AI data center power scarcity is priced as time-to-delivery, not megawatts

Conviction: 82% · Horizon: 5Y · 2026-07-07
GPU deployment cycles outrun grid interconnection, making calendar time the binding constraint

New GPU generations land in roughly eighteen months while U.S. generation interconnection to commercial operation averages about sixty-one months, leaving a multi-year gap capital cannot buy away. Hyperscalers can contract power and buy chips but cannot jump interconnection queues, turbine slots, or long-lead transformers, so AI sites increasingly pay for when electrons become usable.

Instrument Side Target Reason
GEV Long We believe vendors that shorten the path from fuel to usable grid capacity capture more of AI power scarcity than merchants selling energy under regulated price caps, because the bottleneck is queue position and deliverable equipment, not willingness to build another gigawatt in theory.
CAT Long We believe on-site and fast-ramp generation and backup power become strategic substitutes when interconnection timelines stretch past GPU refresh cycles, lifting demand for engines and power systems that can ship on industrial rather than utility-calendar schedules.
Losses along the plant-to-GPU voltage chain make efficiency and conversion infrastructure critical

Power falls from transmission voltages near seven hundred sixty-five kilovolts to sub-one-volt logic through repeated conversions, and a large share of input energy is spent on conversion, distribution, and cooling before it reaches compute. At gigawatt scale even small percentage losses equal hundreds of megawatts, so the investable problem is the leaky pipe, not only empty reservoirs.

Instrument Side Target Reason
VRT Long We believe suppliers of rack-to-facility power distribution and thermal management benefit disproportionately when every megawatt of AI load forces simultaneous upgrades to electrical rooms and cooling loops to fight compounding heat from conversion losses.
ETN Long We believe switchgear, protection, and building-level distribution gear see sustained pricing power when megawatt racks force redesign of upstream electrical architecture rather than incremental copper additions at legacy voltages.
Megawatt racks force a coordinated shift to eight-hundred-volt DC, favoring power-semiconductor and component ecosystems

Legacy forty-eight-volt rack distribution breaks at megawatt density because current and copper losses explode; eight-hundred-volt DC cuts amperage for the same power and was adopted because electric-vehicle supply chains already matured SiC connectors and busbars. Changing rack voltage ripples through building distribution, protection, and board-level regulators, so lead-time winners are component vendors, not a single voltage tweak.

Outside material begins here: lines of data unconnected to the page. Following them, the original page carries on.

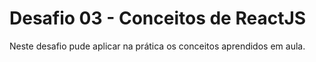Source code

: # Desafio 03 - Conceitos de ReactJS

Neste desafio pude aplicar na prática os conceitos aprendidos em aula.
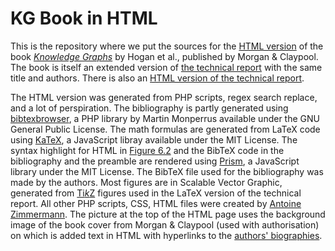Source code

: # KG Book in HTML

This is the repository where we put the sources for the [HTML version](https://kgbook.org/) of the book [*Knowledge Graphs*](https://www.morganclaypool.com/doi/abs/10.2200/S01125ED1V01Y202109DSK022) by Hogan et al., published by Morgan & Claypool.
The book is itself an extended version of [the technical report](https://arxiv.org/abs/2003.02320) with the same title and authors.
There is also an [HTML version of the technical report](https://www.emse.fr/~zimmermann/KG).

The HTML version was generated from PHP scripts, regex search replace, and a lot of perspiration. The bibliography is partly generated using [bibtexbrowser](https://www.monperrus.net/martin/bibtexbrowser/), a PHP library by Martin Monperrus available under the GNU General Public License. The math formulas are generated from LaTeX code using [KaTeX](https://katex.org/), a JavaScript libray available under the MIT License. The syntax highlight for HTML in [Figure&nbsp;6.2](https://kgbook.org/#fig-html) and the BibTeX code in the bibliography and the preamble are rendered using [Prism](https://prismjs.com/), a JavaScript library under the MIT License. The BibTeX file used for the bibliography was made by the authors. Most figures are in Scalable Vector Graphic, generated from [Ti*k*Z](https://pgf-tikz.github.io/) figures used in the LaTeX version of the technical report. All other PHP scripts, CSS, HTML files were created by [Antoine Zimmermann](https://w3id.org/people/az/cv). The picture at the top of the HTML page uses the background image of the book cover from Morgan & Claypool (used with authorisation) on which is added text in HTML with hyperlinks to the [authors' biographies](https://kgbook.org/#sec-bio).
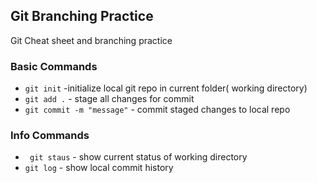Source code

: ## Git Branching Practice

Git Cheat sheet and branching practice
### Basic Commands
* `git init` -initialize local git repo in current folder( working directory)
* `git add .` - stage all changes for commit
* `git commit -m "message"` - commit staged changes to local repo

### Info Commands
* ` git staus` - show current status of working directory
* `git log` - show local commit history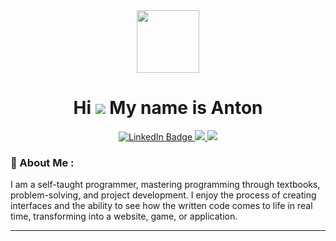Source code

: <div id="header" align="center">
  <img src="https://media.giphy.com/media/M9gbBd9nbDrOTu1Mqx/giphy.gif" width="100"/>
</div>

# <div align="center">Hi ![](https://user-images.githubusercontent.com/18350557/176309783-0785949b-9127-417c-8b55-ab5a4333674e.gif) My name is Anton</div>

<div id="profiles" align="center">
  <a href="https://www.linkedin.com/in/anton-nefedov-2ab035273/">
    <img src="https://img.shields.io/badge/LinkedIn-blue?style=for-the-badge&logo=linkedin&logoColor=white" alt="LinkedIn Badge"/>
  </a>
  <a href="https://www.codewars.com/users/Nathan_Bailie">
    <img src="https://img.shields.io/badge/Codewars-B1361E?style=for-the-badge&logo=Codewars&logoColor=white"/>
  </a>
  <a href="https://leetcode.com/u/Nathan-Bailie/">
    <img src="https://img.shields.io/badge/-LeetCode-FFA116?style=for-the-badge&logo=LeetCode&logoColor=black"/>
  </a>
</div>

### 💬 About Me :

I am a self-taught programmer, mastering programming through textbooks, problem-solving, and project development. I enjoy the process of creating interfaces and the ability to see how the written code comes to life in real time, transforming into a website, game, or application.

---
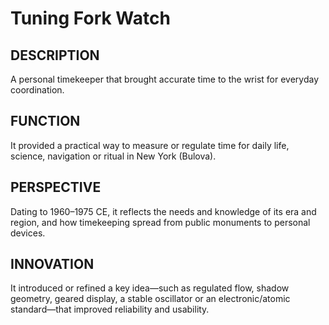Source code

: # Tuning Fork Watch

## DESCRIPTION
A personal timekeeper that brought accurate time to the wrist for everyday coordination.

## FUNCTION
It provided a practical way to measure or regulate time for daily life, science, navigation or ritual in New York (Bulova).

## PERSPECTIVE
Dating to 1960–1975 CE, it reflects the needs and knowledge of its era and region, and how timekeeping spread from public monuments to personal devices.

## INNOVATION
It introduced or refined a key idea—such as regulated flow, shadow geometry, geared display, a stable oscillator or an electronic/atomic standard—that improved reliability and usability.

Instrument Side Target Reason
MPWR Long We believe high-efficiency board and rack power IC vendors gain share as AI factories redesign the last centimeters of the voltage waterfall and pay for parts that reduce heat at every conversion stage.
NVTS Long We believe GaN and SiC switch suppliers can re-rate ahead of near-term revenue when hyperscalers reserve option value on eight-hundred-volt designs, because the investable signal is architectural commitment and delivery slots, not last quarter’s shipment tally alone.
Pure-play electricity merchants lag when scarcity is expressed through equipment lead times and chain position

Tight grids and rising AI load should lift merchant generators, yet names focused on selling electrons often re-rated less than equipment and infrastructure suppliers that accelerate deliverability, cut losses, or sit adjacent to the GPU. Markets are sorting AI power by function in the chain—time, leakage, and proximity to compute—not by a single thematic label.

Instrument Side Target Reason
BE Long We believe on-site solid-oxide and distributed power platforms capture urgency premia when grid timelines cannot match AI build schedules, even where regulated energy prices hit scarcity ceilings that cap merchant upside.